Published by the Students of Johns Hopkins since 1896
November 22, 2024

Hopkins students paying top dollar for fake dollars

By ALANA FARR | February 1, 2012

As the spring semester at Hopkins begins, students experience a mix of excitement and dread — and rightfully so. This new semester surely brings new professors, new classes and definitely new challenges (especially for those freshman losing the comfort of covered grades). But lest we students forget — with the new semester comes the little luxury that is our replenished Dining Dollar accounts.

Dining Dollars are a type of Hopkins currency worked into all school meal plans. Freshmen, for example, are given the choice between fourteen meals a week at the Fresh Food Café and 250 Dining Dollars or unlimited meals at the café and 100 Dining Dollars. Other plans available to sophomores and upperclassmen offer even more Dining Dollars. As outlined in the Hopkins meal plan brochure, Dining Dollars can be used at any JHU Dining by Aramark location on the Homewood campus.

They do, however, come at a cost. One meal plan offering 1,300 Dining Dollars per semester costs $1,677. Clearly, this isn't a one-to-one ratio. Students (or more likely, their parents) pay about $1.29 for every 1 Dining Dollar. Another plan offering 1650 Dining Dollars per semester costs $2,079. Although this larger plan does knock the price per Dining Dollar down a bit, it is only a slight decrease, with each Dining Dollar still costing $1.26.

So what are we paying for? Convenience, perhaps: Charles Market is only a step away, while places like Levering Hall and Pura Vida are located in the middle of Homewood. All offer quick, pre-made meals and snacks. The only other comparable stores within walking distance of Homewood are University Market and Eddie's, and both stores require a longer walk from campus.

To this end, the disproportionality between Dining Dollar and U.S. dollar might be justified. But unfortunately, the price of food and other items are egregiously marked up for profit. Dining Dollars, costing students more than they're worth from the start, don't get someone very far in CharMar. Kashi GoLean Honey Almond cereal, selling for $4.99 on drugstore.com, costs $8.09 in the market.

Prices are also climbing: a small box of Stone Mill Bakery brownies, which cost $2.99 in early September, now costs $4.99.

The JHU Dining website boasts that they charge students fairly, even including the line "Check out our competitive prices!" on the Charles Street Market web page in bold, red letters. What's more, JHU Dining states that it has "conducted a competitive pricing analysis within the area to see how prices at the local convenience stores compared to the prices at the Charles Street Market." Apparently, they then either threw out the results, ignored them or filed them away.

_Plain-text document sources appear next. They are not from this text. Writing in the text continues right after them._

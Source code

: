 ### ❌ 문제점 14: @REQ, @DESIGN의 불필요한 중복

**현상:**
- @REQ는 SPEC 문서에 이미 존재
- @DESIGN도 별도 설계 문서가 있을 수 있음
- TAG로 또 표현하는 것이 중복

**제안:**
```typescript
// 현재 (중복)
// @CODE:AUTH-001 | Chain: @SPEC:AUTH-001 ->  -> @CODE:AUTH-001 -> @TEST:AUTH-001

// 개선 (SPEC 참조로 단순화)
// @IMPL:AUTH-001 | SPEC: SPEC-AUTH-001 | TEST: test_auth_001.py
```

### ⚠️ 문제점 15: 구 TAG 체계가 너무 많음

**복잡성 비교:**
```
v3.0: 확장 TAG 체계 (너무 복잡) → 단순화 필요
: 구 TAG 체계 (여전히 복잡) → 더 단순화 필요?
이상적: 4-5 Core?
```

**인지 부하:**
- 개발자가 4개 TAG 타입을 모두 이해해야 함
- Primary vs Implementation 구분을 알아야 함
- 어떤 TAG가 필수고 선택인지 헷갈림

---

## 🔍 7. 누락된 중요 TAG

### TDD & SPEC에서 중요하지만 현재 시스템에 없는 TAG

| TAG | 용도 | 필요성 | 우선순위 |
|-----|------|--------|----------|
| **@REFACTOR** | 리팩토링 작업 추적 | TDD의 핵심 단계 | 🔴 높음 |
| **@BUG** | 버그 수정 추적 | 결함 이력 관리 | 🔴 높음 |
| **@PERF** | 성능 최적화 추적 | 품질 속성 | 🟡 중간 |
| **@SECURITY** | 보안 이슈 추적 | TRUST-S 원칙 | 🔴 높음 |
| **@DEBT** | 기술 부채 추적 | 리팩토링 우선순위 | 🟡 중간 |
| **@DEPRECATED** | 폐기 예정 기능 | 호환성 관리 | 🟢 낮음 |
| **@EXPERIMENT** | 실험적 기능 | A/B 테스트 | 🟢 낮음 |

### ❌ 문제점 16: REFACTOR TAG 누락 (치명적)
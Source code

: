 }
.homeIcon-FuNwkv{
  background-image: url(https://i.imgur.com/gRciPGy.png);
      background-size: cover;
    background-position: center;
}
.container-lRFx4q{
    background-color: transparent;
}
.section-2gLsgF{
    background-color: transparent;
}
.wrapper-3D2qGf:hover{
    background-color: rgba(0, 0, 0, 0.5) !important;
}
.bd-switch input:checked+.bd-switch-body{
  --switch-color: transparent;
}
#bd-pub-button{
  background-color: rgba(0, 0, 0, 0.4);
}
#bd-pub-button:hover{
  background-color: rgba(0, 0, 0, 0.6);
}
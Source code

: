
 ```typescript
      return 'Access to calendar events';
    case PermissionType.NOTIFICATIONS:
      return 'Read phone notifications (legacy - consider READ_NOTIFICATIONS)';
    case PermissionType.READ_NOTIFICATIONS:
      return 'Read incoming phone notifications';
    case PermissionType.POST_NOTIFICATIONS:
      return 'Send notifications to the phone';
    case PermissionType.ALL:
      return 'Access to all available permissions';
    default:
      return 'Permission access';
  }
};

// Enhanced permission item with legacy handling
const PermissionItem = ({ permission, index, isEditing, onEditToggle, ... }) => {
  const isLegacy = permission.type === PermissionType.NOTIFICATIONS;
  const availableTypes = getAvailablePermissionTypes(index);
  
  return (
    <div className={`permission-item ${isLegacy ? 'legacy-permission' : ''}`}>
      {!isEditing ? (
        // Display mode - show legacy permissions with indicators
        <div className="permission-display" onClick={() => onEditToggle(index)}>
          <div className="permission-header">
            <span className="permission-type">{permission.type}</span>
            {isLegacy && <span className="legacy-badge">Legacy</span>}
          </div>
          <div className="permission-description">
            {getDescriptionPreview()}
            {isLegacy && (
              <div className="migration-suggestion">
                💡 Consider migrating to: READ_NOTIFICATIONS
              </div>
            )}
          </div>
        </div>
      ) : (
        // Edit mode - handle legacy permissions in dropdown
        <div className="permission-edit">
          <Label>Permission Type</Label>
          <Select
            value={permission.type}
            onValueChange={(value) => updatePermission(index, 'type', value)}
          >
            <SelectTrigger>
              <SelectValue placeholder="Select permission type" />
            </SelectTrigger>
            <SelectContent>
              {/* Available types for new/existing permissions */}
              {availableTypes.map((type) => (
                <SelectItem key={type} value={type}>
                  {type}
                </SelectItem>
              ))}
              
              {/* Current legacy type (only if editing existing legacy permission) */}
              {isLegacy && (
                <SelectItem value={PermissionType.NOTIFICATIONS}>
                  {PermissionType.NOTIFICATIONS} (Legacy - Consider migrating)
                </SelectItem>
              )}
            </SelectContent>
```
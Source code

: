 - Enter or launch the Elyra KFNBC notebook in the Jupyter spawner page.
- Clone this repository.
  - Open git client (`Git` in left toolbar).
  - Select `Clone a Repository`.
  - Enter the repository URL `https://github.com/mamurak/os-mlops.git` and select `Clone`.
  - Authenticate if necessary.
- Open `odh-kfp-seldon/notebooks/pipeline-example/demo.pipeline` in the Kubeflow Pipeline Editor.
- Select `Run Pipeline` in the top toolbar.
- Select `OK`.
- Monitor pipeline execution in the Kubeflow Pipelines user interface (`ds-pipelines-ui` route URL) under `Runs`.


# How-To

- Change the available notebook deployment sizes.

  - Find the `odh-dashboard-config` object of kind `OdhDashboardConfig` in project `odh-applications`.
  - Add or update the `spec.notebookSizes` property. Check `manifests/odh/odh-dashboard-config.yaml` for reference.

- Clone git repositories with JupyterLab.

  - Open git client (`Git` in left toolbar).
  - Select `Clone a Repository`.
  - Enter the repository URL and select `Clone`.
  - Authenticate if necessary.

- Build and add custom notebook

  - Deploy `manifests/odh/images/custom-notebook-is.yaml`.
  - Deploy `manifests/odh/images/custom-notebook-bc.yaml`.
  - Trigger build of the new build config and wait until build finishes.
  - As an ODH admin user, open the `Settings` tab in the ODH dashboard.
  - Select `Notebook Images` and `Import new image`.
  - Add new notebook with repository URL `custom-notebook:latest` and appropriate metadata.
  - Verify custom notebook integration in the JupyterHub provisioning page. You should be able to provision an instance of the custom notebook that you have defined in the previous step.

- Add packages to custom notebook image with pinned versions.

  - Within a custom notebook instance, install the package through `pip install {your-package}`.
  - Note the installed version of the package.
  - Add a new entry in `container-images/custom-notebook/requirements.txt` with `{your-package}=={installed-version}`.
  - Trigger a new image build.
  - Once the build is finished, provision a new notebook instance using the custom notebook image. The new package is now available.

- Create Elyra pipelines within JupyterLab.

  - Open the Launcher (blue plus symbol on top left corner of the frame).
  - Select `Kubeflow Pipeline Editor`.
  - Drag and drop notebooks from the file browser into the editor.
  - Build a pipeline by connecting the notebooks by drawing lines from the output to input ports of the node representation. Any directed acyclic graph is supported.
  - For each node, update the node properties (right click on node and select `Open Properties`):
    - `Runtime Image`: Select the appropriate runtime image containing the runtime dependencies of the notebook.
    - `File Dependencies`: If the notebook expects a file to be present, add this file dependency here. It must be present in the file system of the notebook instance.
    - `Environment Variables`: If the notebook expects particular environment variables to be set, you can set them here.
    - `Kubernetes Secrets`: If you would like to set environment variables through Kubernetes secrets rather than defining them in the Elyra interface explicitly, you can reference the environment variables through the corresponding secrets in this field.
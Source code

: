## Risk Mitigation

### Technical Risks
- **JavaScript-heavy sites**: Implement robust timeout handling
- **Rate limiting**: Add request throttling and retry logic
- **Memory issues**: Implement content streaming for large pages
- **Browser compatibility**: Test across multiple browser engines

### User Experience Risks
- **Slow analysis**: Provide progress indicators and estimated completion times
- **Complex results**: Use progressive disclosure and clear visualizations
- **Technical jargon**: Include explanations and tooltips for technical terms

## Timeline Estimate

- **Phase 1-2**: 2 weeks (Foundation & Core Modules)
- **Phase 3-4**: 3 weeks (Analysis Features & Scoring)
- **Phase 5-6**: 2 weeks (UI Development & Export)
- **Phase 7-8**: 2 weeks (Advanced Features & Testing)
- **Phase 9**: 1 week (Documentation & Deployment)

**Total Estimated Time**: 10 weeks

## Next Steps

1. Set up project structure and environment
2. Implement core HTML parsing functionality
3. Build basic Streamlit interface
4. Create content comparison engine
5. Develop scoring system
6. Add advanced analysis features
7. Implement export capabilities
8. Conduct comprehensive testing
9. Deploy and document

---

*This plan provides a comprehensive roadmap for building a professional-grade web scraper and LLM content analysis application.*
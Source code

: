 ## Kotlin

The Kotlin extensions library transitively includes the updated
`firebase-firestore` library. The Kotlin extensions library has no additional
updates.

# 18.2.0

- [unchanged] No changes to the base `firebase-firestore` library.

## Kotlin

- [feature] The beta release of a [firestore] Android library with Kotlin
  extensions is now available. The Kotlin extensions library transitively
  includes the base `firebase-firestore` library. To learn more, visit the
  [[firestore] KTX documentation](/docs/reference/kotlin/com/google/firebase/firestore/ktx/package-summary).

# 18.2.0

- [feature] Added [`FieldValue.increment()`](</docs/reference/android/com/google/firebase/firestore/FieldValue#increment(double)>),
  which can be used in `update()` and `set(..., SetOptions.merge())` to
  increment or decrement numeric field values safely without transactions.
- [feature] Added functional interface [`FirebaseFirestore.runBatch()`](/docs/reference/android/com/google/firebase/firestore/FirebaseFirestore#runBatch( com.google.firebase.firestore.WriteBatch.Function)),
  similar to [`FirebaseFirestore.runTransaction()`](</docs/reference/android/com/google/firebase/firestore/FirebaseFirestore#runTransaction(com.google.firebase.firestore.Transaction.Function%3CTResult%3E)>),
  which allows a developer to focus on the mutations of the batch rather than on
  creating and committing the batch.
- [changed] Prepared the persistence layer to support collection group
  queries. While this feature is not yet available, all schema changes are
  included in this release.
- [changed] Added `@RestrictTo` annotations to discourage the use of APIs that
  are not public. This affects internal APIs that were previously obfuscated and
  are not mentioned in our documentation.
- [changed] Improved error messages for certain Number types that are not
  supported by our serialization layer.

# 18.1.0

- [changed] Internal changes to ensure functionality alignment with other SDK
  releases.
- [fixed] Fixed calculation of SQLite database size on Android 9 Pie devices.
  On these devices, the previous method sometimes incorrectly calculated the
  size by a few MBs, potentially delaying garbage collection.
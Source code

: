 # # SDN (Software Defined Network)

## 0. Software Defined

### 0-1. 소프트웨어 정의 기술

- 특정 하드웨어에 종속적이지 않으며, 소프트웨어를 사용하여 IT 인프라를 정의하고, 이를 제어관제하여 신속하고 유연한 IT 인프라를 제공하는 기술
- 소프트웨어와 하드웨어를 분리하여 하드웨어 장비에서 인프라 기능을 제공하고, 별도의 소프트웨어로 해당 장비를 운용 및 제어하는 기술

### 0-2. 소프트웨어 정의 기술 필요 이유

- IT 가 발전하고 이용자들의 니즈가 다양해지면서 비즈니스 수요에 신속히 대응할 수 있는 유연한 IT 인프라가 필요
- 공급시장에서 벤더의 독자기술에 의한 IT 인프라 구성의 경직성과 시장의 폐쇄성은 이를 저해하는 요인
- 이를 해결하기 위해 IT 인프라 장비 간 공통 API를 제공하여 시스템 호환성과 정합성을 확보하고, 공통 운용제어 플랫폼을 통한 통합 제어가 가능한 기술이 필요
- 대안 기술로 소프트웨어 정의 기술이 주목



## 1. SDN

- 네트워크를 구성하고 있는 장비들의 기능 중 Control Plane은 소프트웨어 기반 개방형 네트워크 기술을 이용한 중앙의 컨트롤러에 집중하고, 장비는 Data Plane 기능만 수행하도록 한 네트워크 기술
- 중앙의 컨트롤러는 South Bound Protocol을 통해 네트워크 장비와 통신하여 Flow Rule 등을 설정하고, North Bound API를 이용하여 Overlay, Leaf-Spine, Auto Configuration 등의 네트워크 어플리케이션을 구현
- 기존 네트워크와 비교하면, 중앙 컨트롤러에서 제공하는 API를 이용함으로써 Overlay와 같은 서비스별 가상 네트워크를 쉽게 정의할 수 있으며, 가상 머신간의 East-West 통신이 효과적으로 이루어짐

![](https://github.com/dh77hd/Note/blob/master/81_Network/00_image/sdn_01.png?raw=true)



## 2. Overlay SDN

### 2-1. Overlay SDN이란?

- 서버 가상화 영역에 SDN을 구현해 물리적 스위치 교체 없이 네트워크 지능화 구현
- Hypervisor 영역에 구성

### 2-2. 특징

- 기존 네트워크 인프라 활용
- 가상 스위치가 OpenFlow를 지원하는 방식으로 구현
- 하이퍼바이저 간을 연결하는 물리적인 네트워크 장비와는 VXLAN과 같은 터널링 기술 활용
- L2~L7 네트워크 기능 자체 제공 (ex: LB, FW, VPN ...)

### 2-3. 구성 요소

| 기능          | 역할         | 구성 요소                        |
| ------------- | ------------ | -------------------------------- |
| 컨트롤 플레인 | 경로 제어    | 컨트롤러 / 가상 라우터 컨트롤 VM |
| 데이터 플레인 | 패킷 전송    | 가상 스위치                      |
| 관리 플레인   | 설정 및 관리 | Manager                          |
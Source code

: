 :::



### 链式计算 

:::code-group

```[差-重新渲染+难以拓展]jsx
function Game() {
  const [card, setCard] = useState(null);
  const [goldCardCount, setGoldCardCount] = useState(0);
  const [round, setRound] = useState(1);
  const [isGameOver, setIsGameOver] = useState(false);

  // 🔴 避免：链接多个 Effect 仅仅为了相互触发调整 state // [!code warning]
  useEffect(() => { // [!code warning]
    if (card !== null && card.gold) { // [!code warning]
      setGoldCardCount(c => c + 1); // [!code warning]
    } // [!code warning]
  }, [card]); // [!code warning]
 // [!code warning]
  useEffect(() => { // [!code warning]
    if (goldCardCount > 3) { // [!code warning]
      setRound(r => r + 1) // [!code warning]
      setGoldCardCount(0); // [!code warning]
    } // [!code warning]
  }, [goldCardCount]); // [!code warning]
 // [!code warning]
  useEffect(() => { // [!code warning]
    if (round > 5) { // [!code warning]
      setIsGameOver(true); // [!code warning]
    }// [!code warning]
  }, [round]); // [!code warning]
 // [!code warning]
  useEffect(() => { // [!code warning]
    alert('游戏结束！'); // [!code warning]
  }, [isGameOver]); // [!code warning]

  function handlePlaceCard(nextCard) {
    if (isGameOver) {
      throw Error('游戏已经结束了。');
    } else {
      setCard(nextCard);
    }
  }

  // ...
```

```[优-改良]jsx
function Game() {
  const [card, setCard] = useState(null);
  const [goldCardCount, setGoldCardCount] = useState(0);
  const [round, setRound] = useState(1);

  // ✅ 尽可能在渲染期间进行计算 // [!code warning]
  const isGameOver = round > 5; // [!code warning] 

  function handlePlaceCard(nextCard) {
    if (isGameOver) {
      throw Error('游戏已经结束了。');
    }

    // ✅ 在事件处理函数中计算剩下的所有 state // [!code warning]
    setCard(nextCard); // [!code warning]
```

Students don't put up much of a fight because meal plans offered at Hopkins have a way of making us feel like Dining Dollar accounts are free. It is easy to forget that we are paying for them at all and especially easy to forget that we are paying nearly 130 percent of their actual monetary value. Even the fictional name — Dining Dollars — implies that purchases using these funds don't cost "real money." Students, particularly freshman, tend to view meals at Levering or at CharMar as a treat. Yet a box of Kashi cereal at CharMar costs nearly 62 percent more than it would elsewhere.

Furthermore, freshmen and sophomore students at Hopkins are obligated to buy a meal plan, along with Dining Dollars. If students don't mind paying significantly higher prices for the convenience offered by these Aramark locations, then having that option is great. But for those students who do — and would rather walk to Eddie's or Uni-Mini for a bite to eat — meal plans should be offered without Dining Dollars.

Although I will make it a point to deplete my Dining Dollars before the year ends, as the money does not roll over from year to year, I myself will be buying my cereal elsewhere.